(Saved data entries)
^^^^

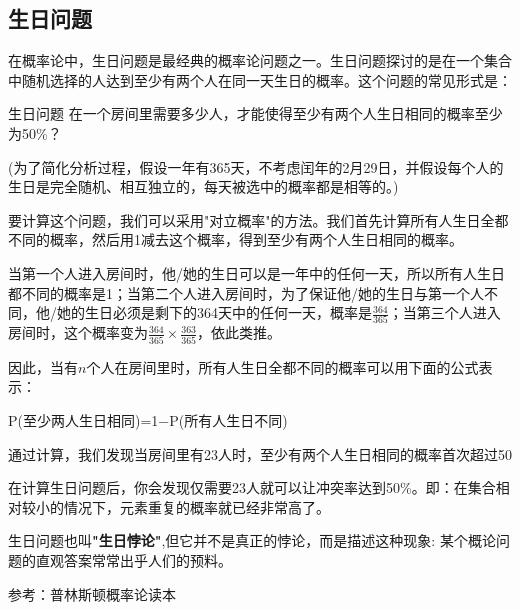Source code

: 
\subsection{生日问题}

在概率论中，生日问题是最经典的概率论问题之一。生日问题探讨的是在一个集合中随机选择的人达到至少有两个人在同一天生日的概率。这个问题的常见形式是：

\begin{example}{生日问题}
在一个房间里需要多少人，才能使得至少有两个人生日相同的概率至少为50\%？

(为了简化分析过程，假设一年有365天，不考虑闰年的2月29日，并假设每个人的生日是完全随机、相互独立的，每天被选中的概率都是相等的。)
\end{example}

要计算这个问题，我们可以采用"对立概率"的方法。我们首先计算所有人生日全都不同的概率，然后用1减去这个概率，得到至少有两个人生日相同的概率。

当第一个人进入房间时，他/她的生日可以是一年中的任何一天，所以所有人生日都不同的概率是1；当第二个人进入房间时，为了保证他/她的生日与第一个人不同，他/她的生日必须是剩下的364天中的任何一天，概率是$\frac{364}{365}$；当第三个人进入房间时，这个概率变为$\frac{364}{365} \times \frac{363}{365}$，依此类推。

因此，当有$n$个人在房间里时，所有人生日全都不同的概率可以用下面的公式表示：

P(至少两人生日相同)=1−P(所有人生日不同)

通过计算，我们发现当房间里有23人时，至少有两个人生日相同的概率首次超过50%

在计算生日问题后，你会发现仅需要23人就可以让冲突率达到50\%。即：在集合相对较小的情况下，元素重复的概率就已经非常高了。

生日问题也叫\textbf{"生日悖论"},但它并不是真正的悖论，而是描述这种现象: 某个概论问题的直观答案常常出乎人们的预料。




参考：普林斯顿概率论读本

^^^^

Return nothing but the lines running from the start of the data to the line with "要计算这个问题，我们可以采用", please, both ends included and no pictures.

▸ WRITTEN RESPONSE:
Source code

: 
\subsection{生日问题}

在概率论中，生日问题是最经典的概率论问题之一。生日问题探讨的是在一个集合中随机选择的人达到至少有两个人在同一天生日的概率。这个问题的常见形式是：

\begin{example}{生日问题}
在一个房间里需要多少人，才能使得至少有两个人生日相同的概率至少为50\%？

(为了简化分析过程，假设一年有365天，不考虑闰年的2月29日，并假设每个人的生日是完全随机、相互独立的，每天被选中的概率都是相等的。)
\end{example}

要计算这个问题，我们可以采用"对立概率"的方法。我们首先计算所有人生日全都不同的概率，然后用1减去这个概率，得到至少有两个人生日相同的概率。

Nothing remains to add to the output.